At that point she would explain that he was the richest man in America, having become the youngest billionaire at 31; that he was now worth about dollars 6.8bn ( pounds 3.4bn); that he had started revolutionising the computer industry while barely out of short trousers; and that in doing so, his software company, Microsoft, had run rings around IBM.
Whether that would change your view on Bill Gates as a potential son-in-law is immaterial. You would at least have to admit that under your roof stood one of the business phenomena of the 20th century. But boy, what a weirdo. Appearances aside, Gates has picked up some strange habits on the stairway from a wealthy professional background in Seattle to billionaire heaven. Reciting the Sermon on the Mount by rote was an early one; rocking back and forth like a Hasidic rabbi and memorising the car number plates of his executives came later.

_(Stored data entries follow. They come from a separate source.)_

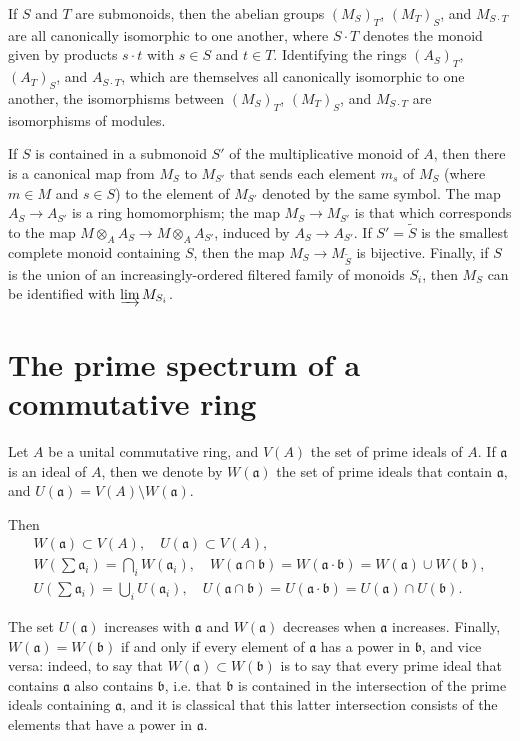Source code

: \documentclass{article}
\newcommand{\oldpage}[1]{\marginpar{\footnotesize$\Big\vert$ \textit{p.~#1}}}
\begin{document}
If $S$ and $T$ are submonoids, then the abelian groups $(M_S)_T$, $(M_T)_S$, and $M_{S\cdot T}$ are all canonically isomorphic to one another, where $S\cdot T$ denotes the monoid given by products $s\cdot t$ with $s\in S$ and $t\in T$.
Identifying the rings $(A_S)_T$, $(A_T)_S$, and $A_{S\cdot T}$, which are themselves all canonically isomorphic to one another, the isomorphisms between $(M_S)_T$, $(M_T)_S$, and $M_{S\cdot T}$ are isomorphisms of modules.

\oldpage{1-03}
If $S$ is contained in a submonoid $S'$ of the multiplicative monoid of $A$, then there is a canonical map from $M_S$ to $M_{S'}$ that sends each element $m_s$ of $M_S$ (where $m\in M$ and $s\in S$) to the element of $M_{S'}$ denoted by the same symbol.
The map $A_S\to A_{S'}$ is a ring homomorphism;
the map $M_S\to M_{S'}$ is that which corresponds to the map $M\otimes_A A_S\to M\otimes_A A_{S'}$, induced by $A_S\to A_{S'}$.
If $S'=\widetilde{S}$ is the smallest complete monoid containing $S$, then the map $M_S\to M_{\widetilde{S}}$ is bijective.
Finally, if $S$ is the union of an increasingly-ordered filtered family of monoids $S_i$, then $M_S$ can be identified with $\varinjlim M_{S_i}$.


\section{The prime spectrum of a commutative ring}
\label{section2}

Let $A$ be a unital commutative ring, and $V(A)$ the set of prime ideals of $A$.
If $\mathfrak{a}$ is an ideal of $A$, then we denote by $W(\mathfrak{a})$ the set of prime ideals that contain $\mathfrak{a}$, and $U(\mathfrak{a})=V(A)\setminus W(\mathfrak{a})$.

Then
\begin{gather*}
  W(\mathfrak{a}) \subset V(A), \quad U(\mathfrak{a})\subset V(A),
\\W(\sum\mathfrak{a}_i) = \bigcap_i W(\mathfrak{a}_i),
\quad W(\mathfrak{a}\cap\mathfrak{b}) = W(\mathfrak{a}\cdot\mathfrak{b}) = W(\mathfrak{a})\cup W(\mathfrak{b}),
\\U(\sum\mathfrak{a}_i) = \bigcup_i U(\mathfrak{a}_i),
\quad U(\mathfrak{a}\cap\mathfrak{b}) = U(\mathfrak{a}\cdot\mathfrak{b}) = U(\mathfrak{a})\cap U(\mathfrak{b}).
\end{gather*}

The set $U(\mathfrak{a})$ increases with $\mathfrak{a}$ and $W(\mathfrak{a})$ decreases when $\mathfrak{a}$ increases.
Finally, $W(\mathfrak{a})=W(\mathfrak{b})$ if and only if every element of $\mathfrak{a}$ has a power in $\mathfrak{b}$, and vice versa:
indeed, to say that $W(\mathfrak{a})\subset W(\mathfrak{b})$ is to say that every prime ideal that contains $\mathfrak{a}$ also contains $\mathfrak{b}$, i.e. that $\mathfrak{b}$ is contained in the intersection of the prime ideals containing $\mathfrak{a}$, and it is classical that this latter intersection consists of the elements that have a power in $\mathfrak{a}$.
\end{document}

Gates's Microsoft empire did not so much rewrite the ground rules for the personal computer industry as invent them. The two existing orthodox business structures were complete non-starters: US conventional management - business by committee - crippled any initiative that existed at IBM and the rest of the computer establishment; Japanese robotic dirigisme, which had destroyed the Western manufacturing base, was simply unable to harness the anarchic brains of the pizza-guzzling, anorak-wearing, science- fiction addict constituency of computer programmers. Gatesism - 15-hour days, sleeping under the computer and screaming abuse at the troops - may not make the handbooks of the management gurus, but it got Microsoft where it is today.
At the same time, Gates can lay claim to some of the moral high ground. It is not he who draws a dollars 1m-plus salary and swans around in corporate jets and chauffeured limos, it is the heads of America's bankrupt manufacturers whose trusting shareholders and redundant workers are paying the price. His paper wealth derives from Microsoft's stratospheric share price; his salary hovers around dollars 300,000 a year, less than one-tenth of America's best paid chief executives.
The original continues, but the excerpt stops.